Warum sinken seit 1980 die Reallöhne,
obwohl sich die technologische Produktivität verdreifacht hat?
Warum feiern Politik und Medien ständig Beschäftigungsrekorde, wo sich doch die Arbeitslosenzahlen vervielfachten?
Warum greift trotz aller Subventionen der Klimaschutz nicht?
Warum steht die Menschheit trotz aller genialen Erfindungen unter permanentem Leistungsdruck, warum muss sie um die Zukunft bangen?

Was wäre, wenn …
führende Politiker und deren Wähler das perfide Spiel des globalen Dumpingwettbewerbs durchschauen? Was wäre, wenn die mächtige Kapitallobby keinen großen Einfluss mehr hätte?

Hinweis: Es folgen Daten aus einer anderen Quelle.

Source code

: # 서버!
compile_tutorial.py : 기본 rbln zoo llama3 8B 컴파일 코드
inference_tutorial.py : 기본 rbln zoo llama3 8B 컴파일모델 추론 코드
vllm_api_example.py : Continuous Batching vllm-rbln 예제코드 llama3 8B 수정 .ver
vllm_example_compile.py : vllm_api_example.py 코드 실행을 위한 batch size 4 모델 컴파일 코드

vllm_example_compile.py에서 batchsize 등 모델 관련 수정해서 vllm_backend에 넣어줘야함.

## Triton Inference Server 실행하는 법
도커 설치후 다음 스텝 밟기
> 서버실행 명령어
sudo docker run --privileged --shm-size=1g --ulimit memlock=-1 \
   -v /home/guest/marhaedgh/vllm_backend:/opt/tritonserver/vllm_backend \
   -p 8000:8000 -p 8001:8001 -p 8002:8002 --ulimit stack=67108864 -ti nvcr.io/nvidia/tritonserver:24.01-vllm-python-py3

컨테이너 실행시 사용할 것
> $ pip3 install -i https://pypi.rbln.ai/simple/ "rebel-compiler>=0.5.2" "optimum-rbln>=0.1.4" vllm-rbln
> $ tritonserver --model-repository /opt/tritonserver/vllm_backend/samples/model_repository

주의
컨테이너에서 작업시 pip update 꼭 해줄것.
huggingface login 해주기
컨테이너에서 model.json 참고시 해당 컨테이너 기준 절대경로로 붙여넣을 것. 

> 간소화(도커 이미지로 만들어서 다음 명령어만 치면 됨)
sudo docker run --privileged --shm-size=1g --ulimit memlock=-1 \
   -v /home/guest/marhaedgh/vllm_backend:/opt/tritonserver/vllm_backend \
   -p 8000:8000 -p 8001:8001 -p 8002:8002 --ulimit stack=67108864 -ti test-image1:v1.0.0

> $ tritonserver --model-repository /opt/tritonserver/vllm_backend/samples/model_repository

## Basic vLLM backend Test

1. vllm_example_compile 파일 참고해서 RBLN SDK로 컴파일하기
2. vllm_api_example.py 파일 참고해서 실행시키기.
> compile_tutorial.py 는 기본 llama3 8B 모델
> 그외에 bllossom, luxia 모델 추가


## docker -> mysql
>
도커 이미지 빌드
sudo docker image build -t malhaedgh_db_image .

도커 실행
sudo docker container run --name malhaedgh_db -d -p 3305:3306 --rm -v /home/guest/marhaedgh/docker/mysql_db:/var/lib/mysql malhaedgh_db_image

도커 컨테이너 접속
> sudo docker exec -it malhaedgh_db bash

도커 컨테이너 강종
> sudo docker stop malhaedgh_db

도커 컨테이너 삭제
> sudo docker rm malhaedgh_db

All diese Fragen beantwortet "DAS KONTRABUCH"!
Und dieses Kontrabuch liefert nicht nur schlüssige Analysen und Beweise für den seit 40 Jahren andauernden schleichenden Niedergang. "DAS KONTRABUCH" erläutert auch, mit welch einfachen Maßnahmen eine Trendwende herbeizuführen wäre. Nicht einmal internationale Abkommen wären notwendig! Jeder souveräne Staat könnte eigenständig handeln und sich vom Joch der globalen Abhängigkeiten befreien. So entstünde weltweit ein offener Wettbewerb über das beste Staats-, Demokratie- und Wirtschaftsmodell!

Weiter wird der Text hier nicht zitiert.